Driving Next Phase of Growth for the Preeminent Regional Investment Manager
Offer price of $12.85 represents 41% premium to closing stock price
BOSTON and FAIRPORT, N.Y., April 1, 2022 /PRNewswire/ — Manning & Napier, Inc. (NYSE:MN), (“Manning & Napier” or “the Company”), an experienced investment manager offering comprehensive wealth and asset management services, and Callodine Group, LLC (“Callodine”), a Boston-based asset management firm, today announced they have entered into a definitive agreement under which Manning & Napier will go private and be acquired by Callodine. The purchase price of $12.85 per share of Company common stock represents a 41% premium above the closing price of Manning & Napier common stock on March 31, 2022 and a premium of approximately 55% to Manning & Napier’s volume-weighted average price for the last 90 calendar days. In addition, Callodine will purchase from M&N Holdings, LLC all of the outstanding limited liability company interests in Manning & Napier Group, LLC that the Company does not own at a price per unit of $12.85. The proposed acquisition is expected to close in the third quarter of 2022, contingent upon shareholder approval and other customary closing conditions. Between now and closing, the Company anticipates continuing its regular dividend payment to shareholders.

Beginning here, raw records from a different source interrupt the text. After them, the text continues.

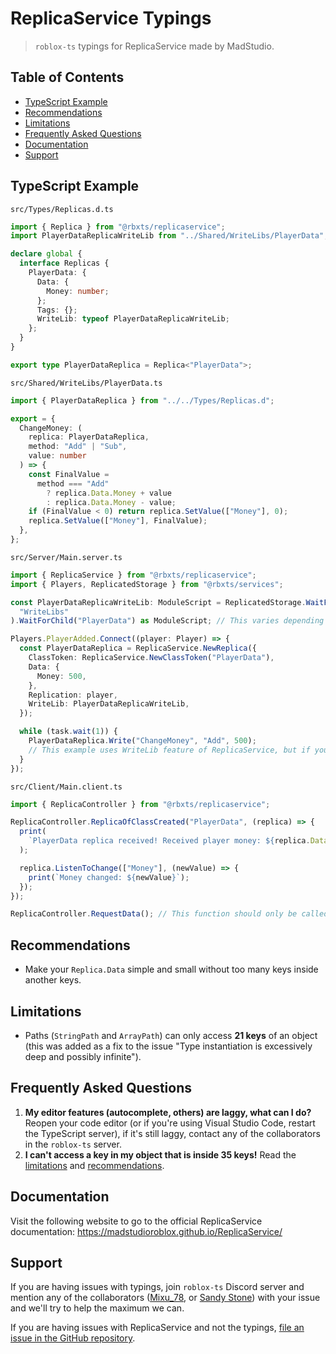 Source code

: # ReplicaService Typings

> `roblox-ts` typings for ReplicaService made by MadStudio.

## Table of Contents

- [TypeScript Example](#typescript-example)
- [Recommendations](#recommendations)
- [Limitations](#limitations)
- [Frequently Asked Questions](#frequently-asked-questions)
- [Documentation](#documentation)
- [Support](#support)

## TypeScript Example

`src/Types/Replicas.d.ts`

```ts
import { Replica } from "@rbxts/replicaservice";
import PlayerDataReplicaWriteLib from "../Shared/WriteLibs/PlayerData";

declare global {
  interface Replicas {
    PlayerData: {
      Data: {
        Money: number;
      };
      Tags: {};
      WriteLib: typeof PlayerDataReplicaWriteLib;
    };
  }
}

export type PlayerDataReplica = Replica<"PlayerData">;
```

`src/Shared/WriteLibs/PlayerData.ts`

```ts
import { PlayerDataReplica } from "../../Types/Replicas.d";

export = {
  ChangeMoney: (
    replica: PlayerDataReplica,
    method: "Add" | "Sub",
    value: number
  ) => {
    const FinalValue =
      method === "Add"
        ? replica.Data.Money + value
        : replica.Data.Money - value;
    if (FinalValue < 0) return replica.SetValue(["Money"], 0);
    replica.SetValue(["Money"], FinalValue);
  },
};
```

`src/Server/Main.server.ts`

```ts
import { ReplicaService } from "@rbxts/replicaservice";
import { Players, ReplicatedStorage } from "@rbxts/services";

const PlayerDataReplicaWriteLib: ModuleScript = ReplicatedStorage.WaitForChild(
  "WriteLibs"
).WaitForChild("PlayerData") as ModuleScript; // This varies depending on your "default.project.json" paths.

Players.PlayerAdded.Connect((player: Player) => {
  const PlayerDataReplica = ReplicaService.NewReplica({
    ClassToken: ReplicaService.NewClassToken("PlayerData"),
    Data: {
      Money: 500,
    },
    Replication: player,
    WriteLib: PlayerDataReplicaWriteLib,
  });

  while (task.wait(1)) {
    PlayerDataReplica.Write("ChangeMoney", "Add", 500);
    // This example uses WriteLib feature of ReplicaService, but if you don't want/don't need to use a WriteLib, then you can do: PlayerDataReplica.SetValue(["Money"], PlayerDataReplica.Data.Money + 500)
  }
});
```

`src/Client/Main.client.ts`

```ts
import { ReplicaController } from "@rbxts/replicaservice";

ReplicaController.ReplicaOfClassCreated("PlayerData", (replica) => {
  print(
    `PlayerData replica received! Received player money: ${replica.Data.Money}`
  );

  replica.ListenToChange(["Money"], (newValue) => {
    print(`Money changed: ${newValue}`);
  });
});

ReplicaController.RequestData(); // This function should only be called once in the entire codebase! Read the documentation for more information.
```

## Recommendations

- Make your `Replica.Data` simple and small without too many keys inside another keys.

## Limitations

- Paths (`StringPath` and `ArrayPath`) can only access **21 keys** of an object (this was added as a fix to the issue "Type instantiation is excessively deep and possibly infinite").

## Frequently Asked Questions

1. **My editor features (autocomplete, others) are laggy, what can I do?** Reopen your code editor (or if you're using Visual Studio Code, restart the TypeScript server), if it's still laggy, contact any of the collaborators in the `roblox-ts` server.
2. **I can't access a key in my object that is inside 35 keys!** Read the [limitations](#-limitations) and [recommendations](#-recommendations).

## Documentation

Visit the following website to go to the official ReplicaService documentation: https://madstudioroblox.github.io/ReplicaService/

## Support

If you are having issues with typings, join `roblox-ts` Discord server and mention any of the collaborators ([Mixu_78](https://discord.com/users/255257883250393091), or [Sandy Stone](https://discord.com/users/1018447375079063573)) with your issue and we'll try to help the maximum we can.

If you are having issues with ReplicaService and not the typings, [file an issue in the GitHub repository](https://github.com/MadStudioRoblox/ReplicaService/issues).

Callodine is executing the proposed acquisition in partnership with East Asset Management (“EAM”). Manning & Napier Chief Executive Officer, Marc Mayer, will remain in his position and will roll over a significant portion of his currently held shares into the new private company.
Following the close, Manning & Napier will become a wholly owned subsidiary of Callodine, adding an experienced investment management business to Callodine’s growing platform.
Manning & Napier’s management team, investment philosophy and processes, client-facing teams, and stewardship groups are expected to remain in place, and the proposed combination with Callodine is expected to provide capital resources, long-term stability, and additional investment capabilities to drive the firm’s next phase of growth. As part of the Callodine platform, Manning & Napier will continue to focus on delivering superior results for clients while pushing its key strategic initiatives forward.
“Manning & Napier represents a best-in-class investment management firm that we are thrilled to welcome to the Callodine Group platform,” said James Morrow, founder and CEO of Callodine. “Growing up in Rochester, NY and having previously been a shareholder of the Company after its IPO, we know this is a business with a long and proud tradition of delivering outstanding results for clients. We look forward to partnering with the current management team to continue to uphold that standard of excellence.”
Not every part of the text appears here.